Hospitality trade body calls on government to ban cheap supermarket booze

08 January 2008 by
Hospitality trade body calls on government to ban cheap supermarket booze

The Association of Licensed Multiple Retailers (ALMR) has urged the Government to impose a ban on below cost selling of alcohol by supermarkets.

Hot on the heals of a Christmas meeting with the Licensing Minister Gerry Sutcliffe and the Home Office Alcohol Team the ALMR is also calling for a reduction in licensing hours for supermarkets.

The group is campaigning as well for the reintroduction of controls on the locations of alcohol displays.

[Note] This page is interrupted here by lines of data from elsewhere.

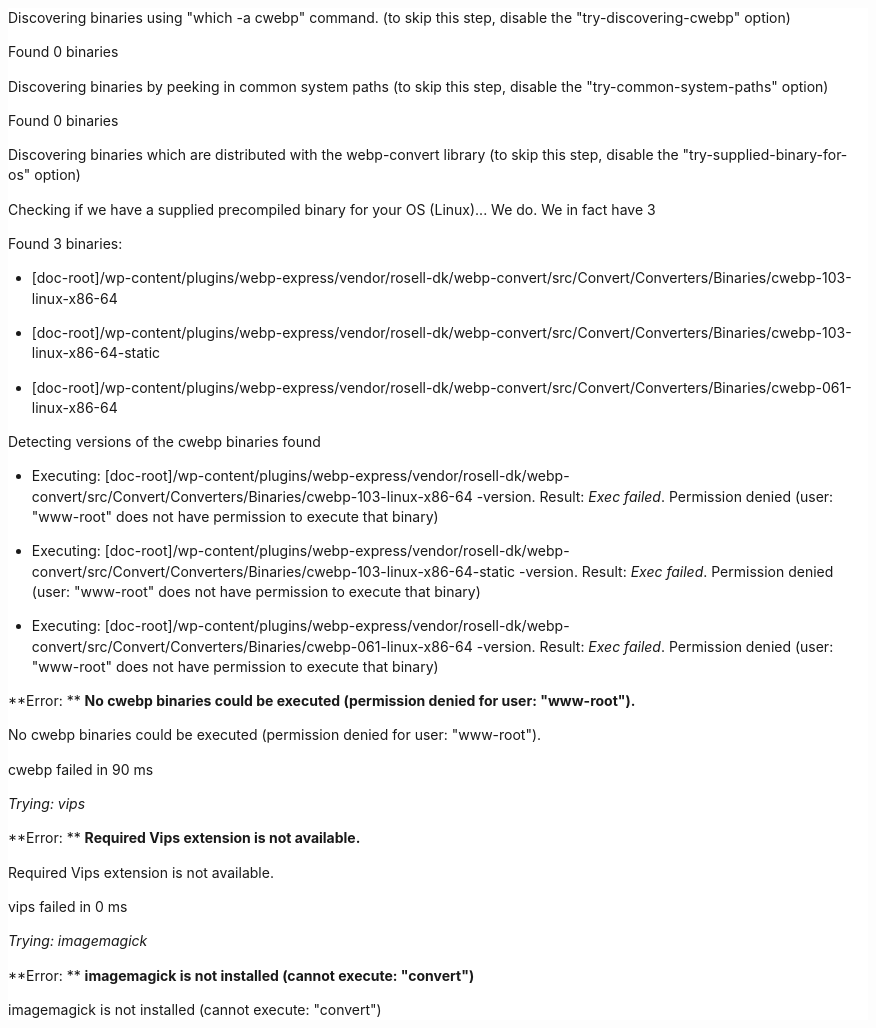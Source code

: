 Discovering binaries using "which -a cwebp" command. (to skip this step, disable the "try-discovering-cwebp" option)

Found 0 binaries

Discovering binaries by peeking in common system paths (to skip this step, disable the "try-common-system-paths" option)

Found 0 binaries

Discovering binaries which are distributed with the webp-convert library (to skip this step, disable the "try-supplied-binary-for-os" option)

Checking if we have a supplied precompiled binary for your OS (Linux)... We do. We in fact have 3

Found 3 binaries: 

- [doc-root]/wp-content/plugins/webp-express/vendor/rosell-dk/webp-convert/src/Convert/Converters/Binaries/cwebp-103-linux-x86-64

- [doc-root]/wp-content/plugins/webp-express/vendor/rosell-dk/webp-convert/src/Convert/Converters/Binaries/cwebp-103-linux-x86-64-static

- [doc-root]/wp-content/plugins/webp-express/vendor/rosell-dk/webp-convert/src/Convert/Converters/Binaries/cwebp-061-linux-x86-64

Detecting versions of the cwebp binaries found

- Executing: [doc-root]/wp-content/plugins/webp-express/vendor/rosell-dk/webp-convert/src/Convert/Converters/Binaries/cwebp-103-linux-x86-64 -version. Result: *Exec failed*. Permission denied (user: "www-root" does not have permission to execute that binary)

- Executing: [doc-root]/wp-content/plugins/webp-express/vendor/rosell-dk/webp-convert/src/Convert/Converters/Binaries/cwebp-103-linux-x86-64-static -version. Result: *Exec failed*. Permission denied (user: "www-root" does not have permission to execute that binary)

- Executing: [doc-root]/wp-content/plugins/webp-express/vendor/rosell-dk/webp-convert/src/Convert/Converters/Binaries/cwebp-061-linux-x86-64 -version. Result: *Exec failed*. Permission denied (user: "www-root" does not have permission to execute that binary)


**Error: ** **No cwebp binaries could be executed (permission denied for user: "www-root").** 

No cwebp binaries could be executed (permission denied for user: "www-root").

cwebp failed in 90 ms


*Trying: vips* 


**Error: ** **Required Vips extension is not available.** 

Required Vips extension is not available.

vips failed in 0 ms


*Trying: imagemagick* 


**Error: ** **imagemagick is not installed (cannot execute: "convert")** 

imagemagick is not installed (cannot execute: "convert")
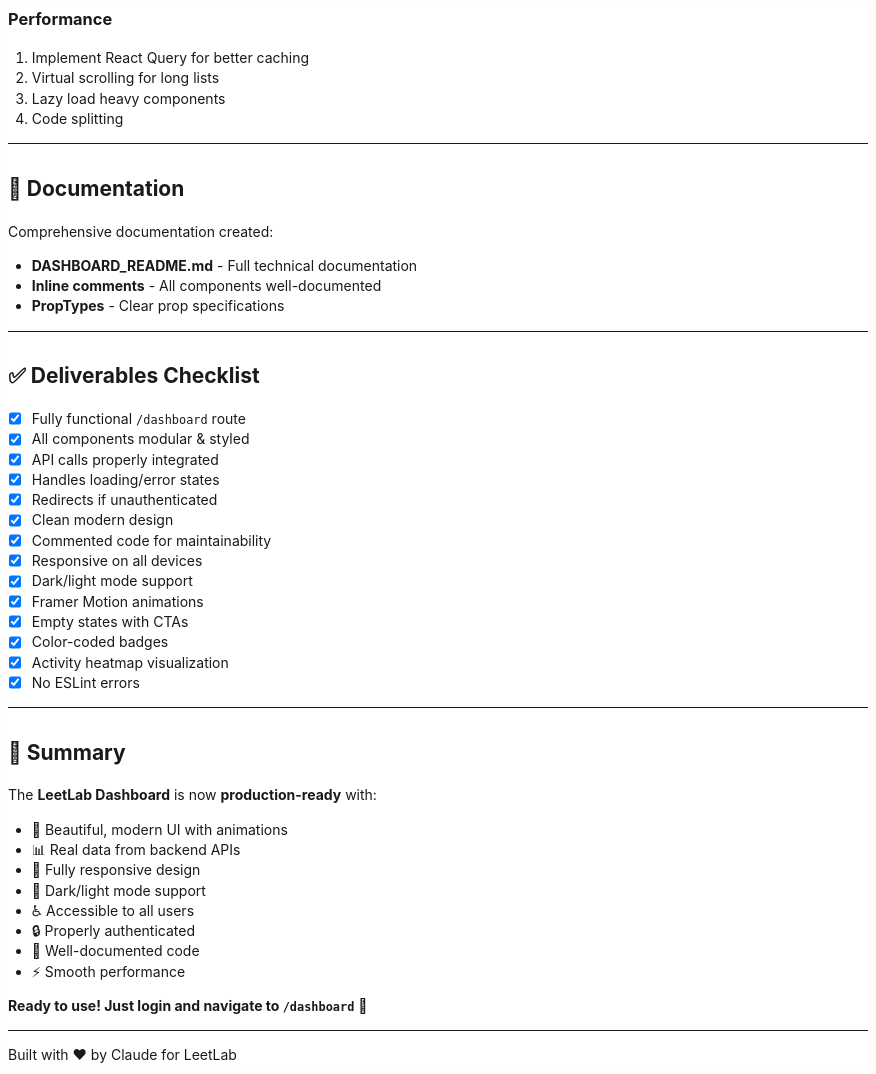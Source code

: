 ### Performance

1. Implement React Query for better caching
2. Virtual scrolling for long lists
3. Lazy load heavy components
4. Code splitting

---

## 📖 Documentation

Comprehensive documentation created:

- **DASHBOARD_README.md** - Full technical documentation
- **Inline comments** - All components well-documented
- **PropTypes** - Clear prop specifications

---

## ✅ Deliverables Checklist

- [x] Fully functional `/dashboard` route
- [x] All components modular & styled
- [x] API calls properly integrated
- [x] Handles loading/error states
- [x] Redirects if unauthenticated
- [x] Clean modern design
- [x] Commented code for maintainability
- [x] Responsive on all devices
- [x] Dark/light mode support
- [x] Framer Motion animations
- [x] Empty states with CTAs
- [x] Color-coded badges
- [x] Activity heatmap visualization
- [x] No ESLint errors

---

## 🎊 Summary

The **LeetLab Dashboard** is now **production-ready** with:

- 🎨 Beautiful, modern UI with animations
- 📊 Real data from backend APIs
- 📱 Fully responsive design
- 🌙 Dark/light mode support
- ♿ Accessible to all users
- 🔒 Properly authenticated
- 📝 Well-documented code
- ⚡ Smooth performance

**Ready to use! Just login and navigate to `/dashboard`** 🚀

---

Built with ❤️ by Claude for LeetLab
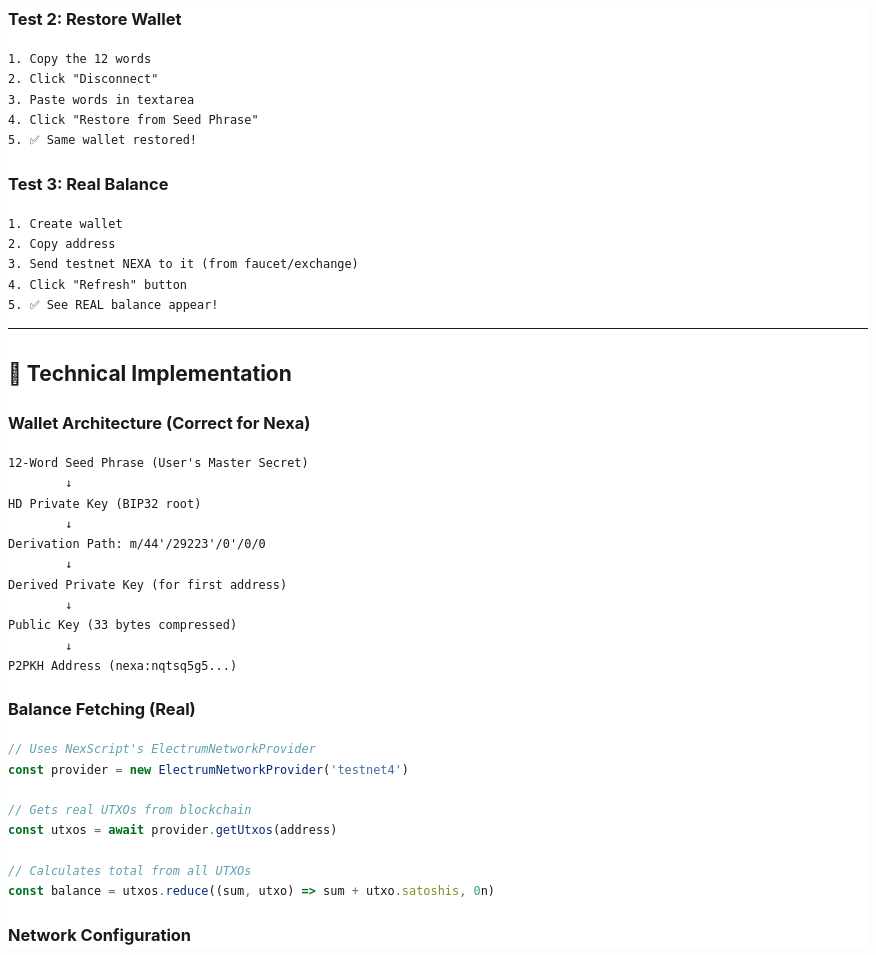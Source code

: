 ### Test 2: Restore Wallet
```
1. Copy the 12 words
2. Click "Disconnect"
3. Paste words in textarea
4. Click "Restore from Seed Phrase"
5. ✅ Same wallet restored!
```

### Test 3: Real Balance
```
1. Create wallet
2. Copy address
3. Send testnet NEXA to it (from faucet/exchange)
4. Click "Refresh" button
5. ✅ See REAL balance appear!
```

---

## 🔧 Technical Implementation

### Wallet Architecture (Correct for Nexa)

```
12-Word Seed Phrase (User's Master Secret)
        ↓
HD Private Key (BIP32 root)
        ↓
Derivation Path: m/44'/29223'/0'/0/0
        ↓
Derived Private Key (for first address)
        ↓
Public Key (33 bytes compressed)
        ↓
P2PKH Address (nexa:nqtsq5g5...)
```

### Balance Fetching (Real)

```typescript
// Uses NexScript's ElectrumNetworkProvider
const provider = new ElectrumNetworkProvider('testnet4')

// Gets real UTXOs from blockchain
const utxos = await provider.getUtxos(address)

// Calculates total from all UTXOs
const balance = utxos.reduce((sum, utxo) => sum + utxo.satoshis, 0n)
```

### Network Configuration
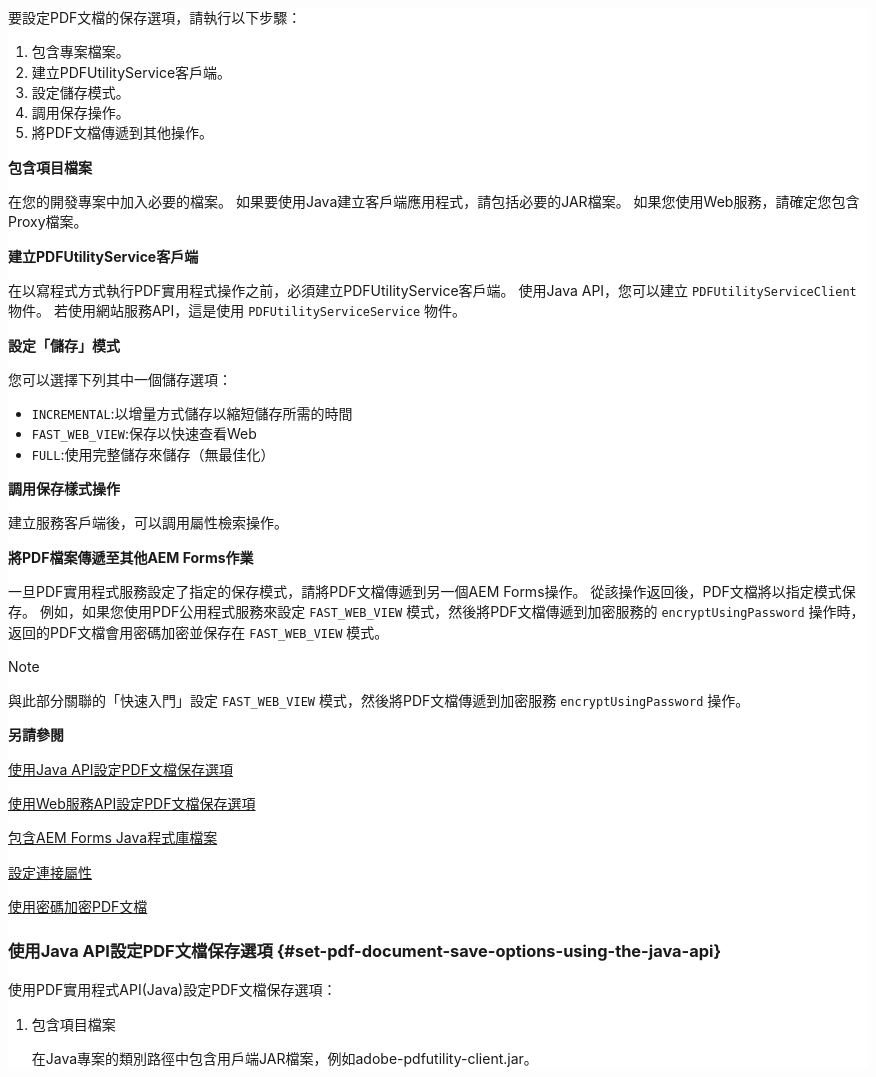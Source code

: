 要設定PDF文檔的保存選項，請執行以下步驟：

1. 包含專案檔案。
1. 建立PDFUtilityService客戶端。
1. 設定儲存模式。
1. 調用保存操作。
1. 將PDF文檔傳遞到其他操作。

**包含項目檔案**

在您的開發專案中加入必要的檔案。 如果要使用Java建立客戶端應用程式，請包括必要的JAR檔案。 如果您使用Web服務，請確定您包含Proxy檔案。

**建立PDFUtilityService客戶端**

在以寫程式方式執行PDF實用程式操作之前，必須建立PDFUtilityService客戶端。 使用Java API，您可以建立 `PDFUtilityServiceClient` 物件。 若使用網站服務API，這是使用 `PDFUtilityServiceService` 物件。

**設定「儲存」模式**

您可以選擇下列其中一個儲存選項：

* `INCREMENTAL`:以增量方式儲存以縮短儲存所需的時間
* `FAST_WEB_VIEW`:保存以快速查看Web
* `FULL`:使用完整儲存來儲存（無最佳化）

**調用保存樣式操作**

建立服務客戶端後，可以調用屬性檢索操作。

**將PDF檔案傳遞至其他AEM Forms作業**

一旦PDF實用程式服務設定了指定的保存模式，請將PDF文檔傳遞到另一個AEM Forms操作。 從該操作返回後，PDF文檔將以指定模式保存。 例如，如果您使用PDF公用程式服務來設定 `FAST_WEB_VIEW` 模式，然後將PDF文檔傳遞到加密服務的 `encryptUsingPassword` 操作時，返回的PDF文檔會用密碼加密並保存在 `FAST_WEB_VIEW` 模式。

>[!NOTE]
>
>與此部分關聯的「快速入門」設定 `FAST_WEB_VIEW` 模式，然後將PDF文檔傳遞到加密服務 `encryptUsingPassword` 操作。

**另請參閱**

[使用Java API設定PDF文檔保存選項](pdf-utilities.md#set-pdf-document-save-options-using-the-java-api)

[使用Web服務API設定PDF文檔保存選項](pdf-utilities.md#set-pdf-document-save-options-using-the-web-service-api)

[包含AEM Forms Java程式庫檔案](/help/forms/developing/invoking-aem-forms-using-java.md#including-aem-forms-java-library-files)

[設定連接屬性](/help/forms/developing/invoking-aem-forms-using-java.md#setting-connection-properties)

[使用密碼加密PDF文檔](/help/forms/developing/encrypting-decrypting-pdf-documents.md#encrypting-pdf-documents-with-a-password)

### 使用Java API設定PDF文檔保存選項 {#set-pdf-document-save-options-using-the-java-api}

使用PDF實用程式API(Java)設定PDF文檔保存選項：

1. 包含項目檔案

   在Java專案的類別路徑中包含用戶端JAR檔案，例如adobe-pdfutility-client.jar。
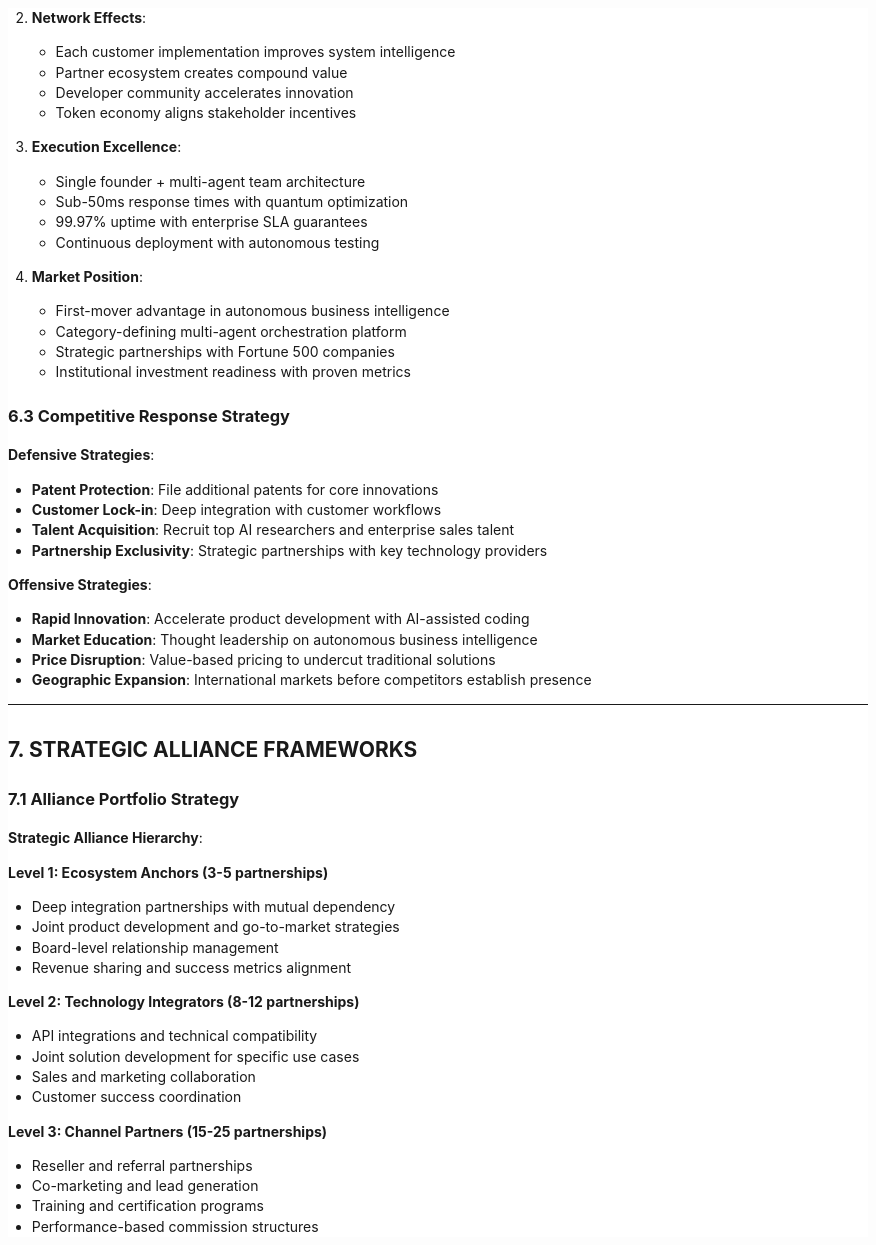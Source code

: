 2. **Network Effects**:
   - Each customer implementation improves system intelligence
   - Partner ecosystem creates compound value
   - Developer community accelerates innovation
   - Token economy aligns stakeholder incentives

3. **Execution Excellence**:
   - Single founder + multi-agent team architecture
   - Sub-50ms response times with quantum optimization
   - 99.97% uptime with enterprise SLA guarantees
   - Continuous deployment with autonomous testing

4. **Market Position**:
   - First-mover advantage in autonomous business intelligence
   - Category-defining multi-agent orchestration platform
   - Strategic partnerships with Fortune 500 companies
   - Institutional investment readiness with proven metrics

### 6.3 Competitive Response Strategy

**Defensive Strategies**:
- **Patent Protection**: File additional patents for core innovations
- **Customer Lock-in**: Deep integration with customer workflows
- **Talent Acquisition**: Recruit top AI researchers and enterprise sales talent
- **Partnership Exclusivity**: Strategic partnerships with key technology providers

**Offensive Strategies**:
- **Rapid Innovation**: Accelerate product development with AI-assisted coding
- **Market Education**: Thought leadership on autonomous business intelligence
- **Price Disruption**: Value-based pricing to undercut traditional solutions
- **Geographic Expansion**: International markets before competitors establish presence

---

## 7. STRATEGIC ALLIANCE FRAMEWORKS

### 7.1 Alliance Portfolio Strategy

**Strategic Alliance Hierarchy**:

**Level 1: Ecosystem Anchors (3-5 partnerships)**
- Deep integration partnerships with mutual dependency
- Joint product development and go-to-market strategies
- Board-level relationship management
- Revenue sharing and success metrics alignment

**Level 2: Technology Integrators (8-12 partnerships)**
- API integrations and technical compatibility
- Joint solution development for specific use cases
- Sales and marketing collaboration
- Customer success coordination

**Level 3: Channel Partners (15-25 partnerships)**
- Reseller and referral partnerships
- Co-marketing and lead generation
- Training and certification programs
- Performance-based commission structures
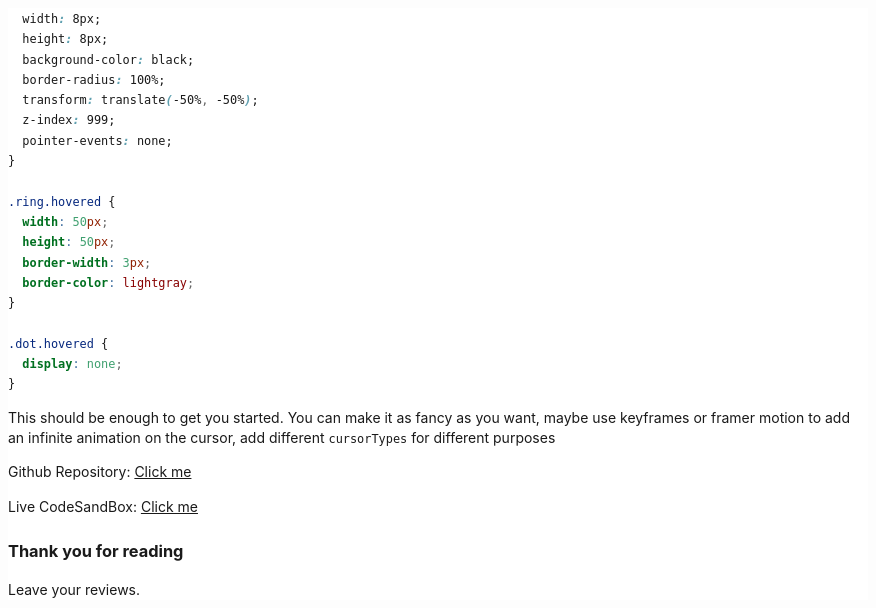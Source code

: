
 ```css
  width: 8px;
  height: 8px;
  background-color: black;
  border-radius: 100%;
  transform: translate(-50%, -50%);
  z-index: 999;
  pointer-events: none;
}

.ring.hovered {
  width: 50px;
  height: 50px;
  border-width: 3px;
  border-color: lightgray;
}

.dot.hovered {
  display: none;
}
```

This should be enough to get you started. You can make it as fancy as you want, maybe use keyframes or framer motion to add an infinite animation on the cursor, add different `cursorTypes` for different purposes

Github Repository: [Click me](https://github.com/holdmypotion/custom-cursors)

Live CodeSandBox: [Click me](https://codesandbox.io/s/competent-hodgkin-4xebq)

### Thank you for reading

Leave your reviews.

It also wants explicit reference to off-trade promotions in industry-wide guidance on alcohol sales.

Bish added that the number of 24-hour off-licences had doubled since the Licensing Act (2003) was introduced in 2005, with the majority in supermarkets.

According to the ALMR retail sales of alcohol through the off-trade are up 50% since 1997 and are 24% cheaper in real terms.

"If the Government is serious about alcohol consumption then it must do more to encourage all industry sectors to adopt a more responsible approach to alcohol retailing," Bish said.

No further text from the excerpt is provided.